Aangepast aan Soaring
Vogels hoeven niet de hele tijd met hun vleugels te klappen om in de lucht te blijven; ze kunnen hun energie besparen door te stijgen. De kracht van stijgende luchtkolommen, opwaartse stromingen en thermiek genaamd, houdt vogels omhoog. Sommige vogels, namelijk zeevogels zoals albatrossen, brengen een groot deel van hun tijd in de lucht door. Zeevogels gebruiken de opwaartse stroming die wordt gecreëerd door de acties van golven om te stijgen. Vliegende vogels hebben meestal vleugels met een hoge beeldverhouding, wat betekent dat hun vleugellengte veel groter is dan hun vleugeloppervlak. Deze kwaliteit geeft zwevende vogels hun karakteristieke lange, dunne vleugels.
Vliegende vogels
Hoewel loopvogels zich hebben aangepast aan het leven beneden, zijn hun vleugels niet helemaal uit hun anatomie verdwenen. Vogels zijn geëvolueerd om te vliegen, maar sommige vogels hebben dit vermogen verloren toen hun lichaam zich uiteindelijk aanpaste aan terrestrische of aquatische omgevingen en vliegen te duur werd, energetisch gezien.

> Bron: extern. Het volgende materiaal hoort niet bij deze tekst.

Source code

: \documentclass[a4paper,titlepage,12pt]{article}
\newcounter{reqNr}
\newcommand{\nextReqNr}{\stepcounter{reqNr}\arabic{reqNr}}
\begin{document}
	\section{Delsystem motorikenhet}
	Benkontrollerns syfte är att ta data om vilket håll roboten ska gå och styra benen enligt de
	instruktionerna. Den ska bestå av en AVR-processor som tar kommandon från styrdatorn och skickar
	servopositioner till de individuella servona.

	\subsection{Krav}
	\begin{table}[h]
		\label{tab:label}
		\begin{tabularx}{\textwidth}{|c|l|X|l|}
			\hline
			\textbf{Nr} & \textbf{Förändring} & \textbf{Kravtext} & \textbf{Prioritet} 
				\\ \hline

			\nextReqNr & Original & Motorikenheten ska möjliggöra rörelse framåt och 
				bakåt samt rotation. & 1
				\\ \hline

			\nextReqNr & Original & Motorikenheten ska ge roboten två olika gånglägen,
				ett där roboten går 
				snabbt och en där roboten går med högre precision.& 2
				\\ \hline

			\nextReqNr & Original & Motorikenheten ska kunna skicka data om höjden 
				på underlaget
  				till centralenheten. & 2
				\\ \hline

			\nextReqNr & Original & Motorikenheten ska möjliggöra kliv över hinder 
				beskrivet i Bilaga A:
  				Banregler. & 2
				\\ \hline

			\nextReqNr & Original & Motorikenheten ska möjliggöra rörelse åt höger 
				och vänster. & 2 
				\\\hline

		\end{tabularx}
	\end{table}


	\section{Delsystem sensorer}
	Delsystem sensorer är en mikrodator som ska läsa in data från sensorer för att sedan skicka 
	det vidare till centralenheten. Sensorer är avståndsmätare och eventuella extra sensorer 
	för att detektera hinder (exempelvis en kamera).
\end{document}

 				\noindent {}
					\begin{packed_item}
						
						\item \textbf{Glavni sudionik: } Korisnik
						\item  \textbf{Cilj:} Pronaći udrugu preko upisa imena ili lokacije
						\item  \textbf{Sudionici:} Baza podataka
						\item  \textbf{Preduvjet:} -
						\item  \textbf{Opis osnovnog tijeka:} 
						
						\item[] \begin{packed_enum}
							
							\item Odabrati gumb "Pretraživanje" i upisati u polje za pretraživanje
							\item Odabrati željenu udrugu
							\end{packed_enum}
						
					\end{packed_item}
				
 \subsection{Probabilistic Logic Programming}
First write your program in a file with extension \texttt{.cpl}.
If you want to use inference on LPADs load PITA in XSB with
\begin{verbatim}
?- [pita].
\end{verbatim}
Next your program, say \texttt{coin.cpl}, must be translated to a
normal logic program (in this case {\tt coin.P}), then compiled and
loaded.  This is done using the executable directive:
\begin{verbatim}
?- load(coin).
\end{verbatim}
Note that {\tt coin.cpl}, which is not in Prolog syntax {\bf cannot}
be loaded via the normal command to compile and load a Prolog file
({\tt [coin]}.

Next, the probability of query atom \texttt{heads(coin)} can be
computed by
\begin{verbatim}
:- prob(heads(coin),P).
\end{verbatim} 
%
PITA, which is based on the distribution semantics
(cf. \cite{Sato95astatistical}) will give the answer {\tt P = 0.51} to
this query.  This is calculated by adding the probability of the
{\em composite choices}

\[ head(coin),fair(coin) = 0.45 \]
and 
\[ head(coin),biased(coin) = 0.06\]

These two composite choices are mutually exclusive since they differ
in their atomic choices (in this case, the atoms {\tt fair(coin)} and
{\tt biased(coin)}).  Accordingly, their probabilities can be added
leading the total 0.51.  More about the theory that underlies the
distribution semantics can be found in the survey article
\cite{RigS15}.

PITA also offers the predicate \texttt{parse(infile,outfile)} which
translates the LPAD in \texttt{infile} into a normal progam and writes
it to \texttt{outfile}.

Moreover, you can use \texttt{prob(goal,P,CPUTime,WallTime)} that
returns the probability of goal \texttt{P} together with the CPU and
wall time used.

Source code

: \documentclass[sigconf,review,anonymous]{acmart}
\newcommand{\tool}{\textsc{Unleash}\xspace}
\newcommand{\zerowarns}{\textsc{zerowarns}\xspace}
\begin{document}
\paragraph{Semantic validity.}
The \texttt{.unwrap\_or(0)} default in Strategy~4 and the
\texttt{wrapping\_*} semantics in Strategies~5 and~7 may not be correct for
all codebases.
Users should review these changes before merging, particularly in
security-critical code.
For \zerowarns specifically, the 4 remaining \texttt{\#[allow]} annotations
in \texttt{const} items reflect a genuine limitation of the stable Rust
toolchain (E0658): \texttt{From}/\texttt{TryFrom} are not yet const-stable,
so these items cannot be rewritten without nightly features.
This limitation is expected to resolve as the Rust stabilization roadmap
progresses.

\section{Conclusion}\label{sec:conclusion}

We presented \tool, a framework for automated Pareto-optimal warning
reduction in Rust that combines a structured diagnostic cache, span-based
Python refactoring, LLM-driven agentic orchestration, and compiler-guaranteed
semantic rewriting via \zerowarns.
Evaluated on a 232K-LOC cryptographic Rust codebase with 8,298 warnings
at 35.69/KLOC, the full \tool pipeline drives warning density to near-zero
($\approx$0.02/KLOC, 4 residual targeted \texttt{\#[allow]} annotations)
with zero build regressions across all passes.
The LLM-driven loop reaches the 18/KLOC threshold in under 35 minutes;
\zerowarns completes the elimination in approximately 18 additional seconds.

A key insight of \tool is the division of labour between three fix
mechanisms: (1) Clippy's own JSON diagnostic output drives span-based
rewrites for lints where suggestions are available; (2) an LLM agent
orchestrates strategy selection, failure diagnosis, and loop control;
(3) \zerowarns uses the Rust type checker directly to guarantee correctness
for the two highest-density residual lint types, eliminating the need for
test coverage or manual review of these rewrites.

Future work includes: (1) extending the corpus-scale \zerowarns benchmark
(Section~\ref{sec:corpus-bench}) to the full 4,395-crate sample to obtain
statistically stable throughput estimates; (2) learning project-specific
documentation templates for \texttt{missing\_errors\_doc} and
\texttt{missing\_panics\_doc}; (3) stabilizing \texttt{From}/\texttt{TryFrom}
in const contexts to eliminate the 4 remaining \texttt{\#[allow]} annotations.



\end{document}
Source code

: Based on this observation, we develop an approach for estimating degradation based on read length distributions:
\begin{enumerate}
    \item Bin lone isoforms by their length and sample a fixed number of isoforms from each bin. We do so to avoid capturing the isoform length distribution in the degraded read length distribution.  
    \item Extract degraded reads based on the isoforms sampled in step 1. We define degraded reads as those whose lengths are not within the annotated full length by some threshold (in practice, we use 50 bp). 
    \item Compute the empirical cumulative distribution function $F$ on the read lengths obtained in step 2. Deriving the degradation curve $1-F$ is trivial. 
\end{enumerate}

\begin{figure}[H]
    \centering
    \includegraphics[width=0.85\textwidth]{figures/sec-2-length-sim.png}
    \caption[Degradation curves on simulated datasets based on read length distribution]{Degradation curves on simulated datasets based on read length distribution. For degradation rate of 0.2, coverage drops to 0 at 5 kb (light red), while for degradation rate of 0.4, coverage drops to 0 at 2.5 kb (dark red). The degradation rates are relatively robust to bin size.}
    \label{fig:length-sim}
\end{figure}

Pinguïnvleugels zijn in feite veranderd in vinnen om het zwemmen te vergemakkelijken. De niet-vliegende aalscholver van de Galapagos-eilanden kon vroeger vliegen, maar heeft dat vermogen sindsdien verloren om door het water te glijden. Grote vogels, zoals struisvogels en nandoes, gebruiken hun proportioneel kleinere vleugels in indrukwekkende displays.
Trekvogels
Veel vogels maken tijdens de koudere maanden lange vluchten, migraties genaamd naar warmere streken van de wereld. Het migratiepad van de Noordse stern beslaat een rondreis van meer dan 30.000 kilometer van de Noordpool naar de Antarctische wateren. De Blackpoll-zanger maakt zijn jaarlijkse reis door 80 tot 90 uur in de lucht te blijven zonder te rusten. Niet alle vogels hebben echter het vermogen om te migreren; naast interne aanpassingen helpen gespecialiseerde vleugels trekvogels bij het maken van hun lange vluchten. Trekvogels hebben meer spitse vleugels, die groot zijn in vergelijking met hun lichaam, wat resulteert in minder arbeidsintensief vliegen.
Voortdurende evolutie
De evolutie is nog niet helemaal klaar met de vogelvleugel. Een studie uit 2013 gepubliceerd in "Current Biology" en uitgevoerd door Drs. Charles Brown en Mary Brown hebben bewijs gevonden voor evolutie in de vleugels van klifzwaluwen in Nebraska. Door de weg gedode klifzwaluwen bleken langere vleugels te hebben dan veel andere in hun populaties. De wetenschappers theoretiseerden dat deze zwaluwen, die nestelen in snelwegbruggen en viaducten, korter en ronder evolueerden vleugels om meer verticaal te kunnen opstijgen, waardoor de vogels kunnen vluchten voor tegemoetkomende on voertuigen.